All of these are way better uses of our time than worrying about the trolls. (Also see a few more ideas below, including my inspiration for the above response.)

It’s like Taylor Swift says: haters gonna hate. You just have to shake it off.

Yes, I have cited Taylor Swift at a scientific conference.

A big note on gender

I’m from New Jersey. And my friends once gave me a robot-related nickname. So it’s probably a little bit easier for me to let trolling roll of my back than it is for other folks.

I’m also a dude. And I hope it’s fair to say that our society generally raises women to care more about other people’s opinions, including strangers, and puts the burden on women to make other people around them feel happy. As a result, it’s been my experience that men are more likely to blame trolls for trolling while women are much more likely to wonder what they could have done differently to avoid getting trolled. At the same time, trolling behavior directed at women is also a lot nastier than trolling behavior directed at men. That’s because sexist-bro dude-trolls feel threatened when they see women in positions of power, including in journalism, communications and science.

These trolling behaviors are closely related to sexual harassment, too. Harassers should obviously face scrutiny and punishment and it’s good to see scientific institutions finally, haltingly start to deal with endemic sexual harassment. But when such harassment takes place online and is anonymous, it’s hard for women who are targeted by it — and other people who see it — to know what to do beyond reporting it as abusive behavior.

That’s why I’m so grateful to have read about an idea from biology student and Wikipedian Emily Temple-Wood. She creates a new woman-in-science Wikipedia entry when she faces online harassment. What a stupendously great way to respond! I love it. (And that’s exactly what got me thinking about other proactive ways to respond to trolls, as described above.)

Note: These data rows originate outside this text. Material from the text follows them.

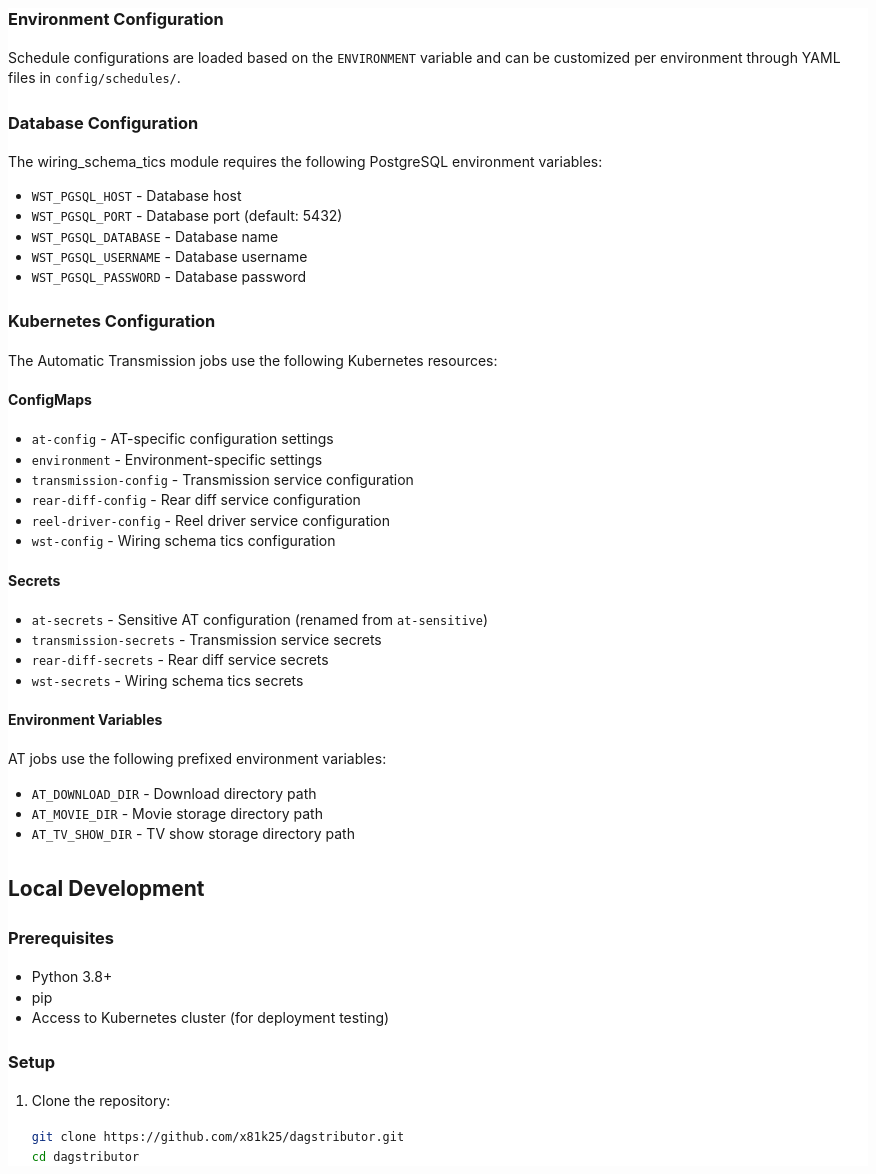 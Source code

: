 ### Environment Configuration

Schedule configurations are loaded based on the `ENVIRONMENT` variable and can be customized per environment through YAML files in `config/schedules/`.

### Database Configuration

The wiring_schema_tics module requires the following PostgreSQL environment variables:
- `WST_PGSQL_HOST` - Database host
- `WST_PGSQL_PORT` - Database port (default: 5432)
- `WST_PGSQL_DATABASE` - Database name
- `WST_PGSQL_USERNAME` - Database username
- `WST_PGSQL_PASSWORD` - Database password

### Kubernetes Configuration

The Automatic Transmission jobs use the following Kubernetes resources:
 
#### ConfigMaps
- `at-config` - AT-specific configuration settings
- `environment` - Environment-specific settings
- `transmission-config` - Transmission service configuration
- `rear-diff-config` - Rear diff service configuration
- `reel-driver-config` - Reel driver service configuration
- `wst-config` - Wiring schema tics configuration

#### Secrets
- `at-secrets` - Sensitive AT configuration (renamed from `at-sensitive`)
- `transmission-secrets` - Transmission service secrets
- `rear-diff-secrets` - Rear diff service secrets
- `wst-secrets` - Wiring schema tics secrets

#### Environment Variables
AT jobs use the following prefixed environment variables:
- `AT_DOWNLOAD_DIR` - Download directory path
- `AT_MOVIE_DIR` - Movie storage directory path
- `AT_TV_SHOW_DIR` - TV show storage directory path

## Local Development

### Prerequisites

- Python 3.8+
- pip
- Access to Kubernetes cluster (for deployment testing)

### Setup

1. Clone the repository:
   ```bash
   git clone https://github.com/x81k25/dagstributor.git
   cd dagstributor
   ```
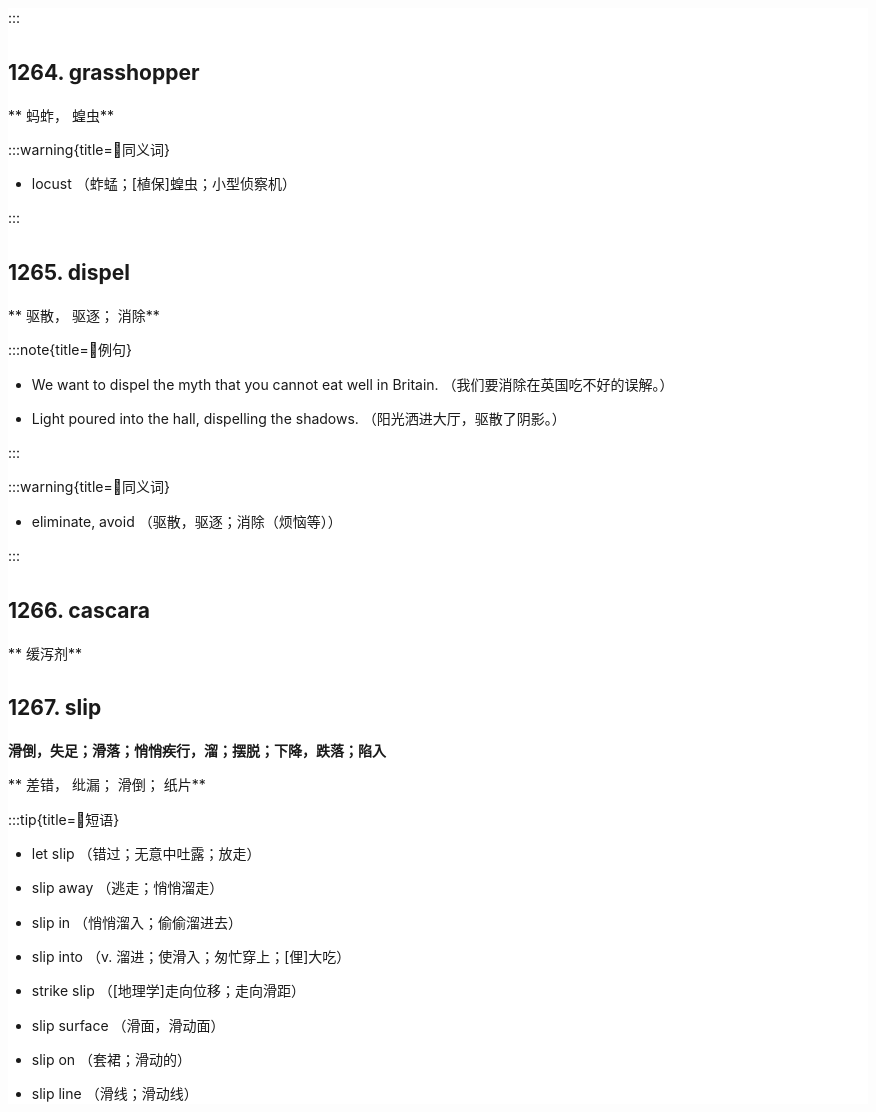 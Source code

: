 :::


## 1264. grasshopper

** 蚂蚱， 蝗虫**

:::warning{title=🤔同义词}

- locust （蚱蜢；[植保]蝗虫；小型侦察机）

:::


## 1265. dispel

** 驱散， 驱逐； 消除**

:::note{title=🎤例句}

- We want to dispel the myth that you cannot eat well in Britain. （我们要消除在英国吃不好的误解。）

- Light poured into the hall, dispelling the shadows. （阳光洒进大厅，驱散了阴影。）

:::

:::warning{title=🤔同义词}

- eliminate, avoid （驱散，驱逐；消除（烦恼等））

:::


## 1266. cascara

** 缓泻剂**

## 1267. slip

**滑倒，失足；滑落；悄悄疾行，溜；摆脱；下降，跌落；陷入**

** 差错， 纰漏； 滑倒； 纸片**

:::tip{title=🤩短语}

- let slip （错过；无意中吐露；放走）

- slip away （逃走；悄悄溜走）

- slip in （悄悄溜入；偷偷溜进去）

- slip into （v. 溜进；使滑入；匆忙穿上；[俚]大吃）

- strike slip （[地理学]走向位移；走向滑距）

- slip surface （滑面，滑动面）

- slip on （套裙；滑动的）

- slip line （滑线；滑动线）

You can contribute to the project here. I’ve done so a few times now in response to sexist comments I’ve seen directed at female peers. It feels great to be able to respond to something depressing and destructive and turn it into something awesome and constructive instead. Woohoo!

I’d strongly encourage others to contribute to this project or ones like it any time they see someone getting trolled, but especially when they see sexist trolling.

Always be proactive

Well, that was a long discussion about trolls, wasn’t it? I’m glad you made it this far and I hope this was useful. If there’s a TL;DR for this post it’s this: never let the trolls drag you down and always be proactive with your public communication.

Update (4/18/16 ): This post has been translated into Italian by CICAP, the Italian Committee for the Investigation of Claims of the Pseudosciences. Grazie!